Goedemiddag, en natuurlijk ook vandaag helaas weer veel tijd besteed in de ministerraad aan de situatie in Oekraïne. We hebben deze week kunnen zien dat Poetin helaas geen enkele reden geeft om aan te nemen dat hij het Russische geweld in Oekraïne op korte termijn zal stoppen. En het was pijnlijk om te zien hoe hij onze gemeenschappelijke geschiedenis die wij in dit deel van de wereld gemeenschappelijk hebben, de Tweede Wereldoorlog, misbruikt voor het rechtvaardigen van zijn eigen oorlog tegen Oekraïne. Helaas duurt de strijd voort en dus is het van groot belang dat we ook niet verslappen in onze solidariteit met Oekraïne. Dat heeft Wopke Hoekstra tijdens zijn bezoek, afgelopen dinsdag, aan Kiev ook herhaald. Oekraïne, zo heeft hij gezegd, mag zich verzekerd weten van onze blijvende steun. Nederland blijft schouder aan schouder staan met Oekraïne in de strijd tegen de Russische agressie.

Daarom zullen we steeds opnieuw bekijken wat we kunnen doen op alle terreinen, de wapenleveranties, de financiële hulp, de humanitaire hulp en de sancties. En ook al lijkt het nu nog ver weg, we moeten ook nadenken over de wederopbouw van Oekraïne en ook dan mag het land op onze steun rekenen. Wat Nederland betreft blijven we samen met onze partners in de Europese Unie, onze partners in de NAVO, de druk hoog houden op Rusland om een einde te maken aan deze bloedige oorlog. Daarom wordt er ook in EU-verband hard gewerkt aan een volgend sanctiepakket. Het is belangrijk dat we, ook over dat sanctiepakket, uiteindelijk eensgezind tot besluitvorming komen.

En uiteraard in datzelfde kader is vandaag ook gesproken in de ministerraad over de discussies in Finland en in Zweden om mogelijk toe te treden tot het NAVO bondgenootschap. Finland heeft inmiddels duidelijk gemaakt, gister namelijk, dat zij op zeer korte termijn een aanvraag zullen doen. En dat wil ik hier toch nog wel een keer zeggen, dat is een historisch, Zweden gaat mogelijk ook eenzelfde besluit nemen, dat van Finland is een historisch besluit dat wij als kabinet absoluut verwelkomen.

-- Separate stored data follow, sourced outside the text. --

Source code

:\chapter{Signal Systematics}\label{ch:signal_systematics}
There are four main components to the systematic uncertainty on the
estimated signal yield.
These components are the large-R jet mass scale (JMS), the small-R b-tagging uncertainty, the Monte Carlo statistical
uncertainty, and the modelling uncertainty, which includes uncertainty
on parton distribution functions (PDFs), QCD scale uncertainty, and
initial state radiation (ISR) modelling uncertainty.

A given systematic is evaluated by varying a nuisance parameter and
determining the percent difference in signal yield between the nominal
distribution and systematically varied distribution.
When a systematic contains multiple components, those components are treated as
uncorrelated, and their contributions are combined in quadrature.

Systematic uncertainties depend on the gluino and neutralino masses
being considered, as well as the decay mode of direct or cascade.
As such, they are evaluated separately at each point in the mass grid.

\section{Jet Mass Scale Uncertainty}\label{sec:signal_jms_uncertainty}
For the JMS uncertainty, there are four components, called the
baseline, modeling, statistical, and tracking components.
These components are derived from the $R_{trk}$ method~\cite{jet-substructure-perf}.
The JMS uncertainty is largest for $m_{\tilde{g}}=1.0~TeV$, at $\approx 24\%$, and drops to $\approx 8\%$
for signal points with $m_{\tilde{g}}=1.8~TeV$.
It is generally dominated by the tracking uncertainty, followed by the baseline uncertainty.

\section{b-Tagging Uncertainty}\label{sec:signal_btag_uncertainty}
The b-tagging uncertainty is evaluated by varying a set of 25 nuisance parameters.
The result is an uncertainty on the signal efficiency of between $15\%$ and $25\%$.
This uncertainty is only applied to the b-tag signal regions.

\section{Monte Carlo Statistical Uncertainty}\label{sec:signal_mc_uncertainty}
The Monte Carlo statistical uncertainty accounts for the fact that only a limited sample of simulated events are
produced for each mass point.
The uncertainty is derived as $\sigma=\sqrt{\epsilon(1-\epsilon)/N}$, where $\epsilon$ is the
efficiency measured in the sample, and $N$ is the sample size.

Dan, thuis, het homefront, hebben Sigrid Kaag en ik deze week natuurlijk een ronde gemaakt langs de oppositiepartijen om een beeld te krijgen van hun wensen en aandachtspunten, ook in het kader van de discussie over de Voorjaarsnota. Volgende week is ook nog, in ieder geval nog één gesprek gepland, en die input gebruiken we bij het opstellen van de Voorjaarsnota. En dat zou ook uiteraard input zijn voor het opstellen van de begroting voor 2023. Dat is niet nu, dat komt later dit jaar, richting Prinsjesdag, uiteindelijk zal de Voorjaarsnota wel een soort eerste doorkijk bieden naar ’23 en verder maar de echte besluitvorming, ook in formele juridische zin, zal plaatsvinden vanaf Prinsjesdag. Dus in die zin hebben we ook nog wel enige tijd. Maar het was nuttig om deze eerste ronde nu te maken, we hebben heel veel gehoord. En de sfeer was plezierig in de gesprekken. Volgende week, voor mij zelf, veel buitenlandse verplichtingen. Maandag naar Bulgarije, en woensdag samen met Rob Jetten naar Denemarken voor de bijeenkomst over windenergie. En uiteraard zullen we bij die verschillende bijeenkomsten ook praten over de situatie in Oekraïne. En ook uiteraard onze nauwe samenwerking als het bijvoorbeeld gaat om de relatie met Duitsland op het terrein van de wapenleveranties. En dan is natuurlijk niet te vergeten aanstaande woensdag het ook nog de derde woensdag in mei. Oftewel: Verantwoordingsdag. De dag waarop het kabinet volgens goed gebruik de verantwoordingsstukken over de vorige begroting aan de aanbiedt aan de Tweede Kamer. Dat doet Kajsa Ollongren, sorry, dat doet Sigrid Kaag, minister van Financiën, ik niet zelf, maar is wel een belangrijk moment.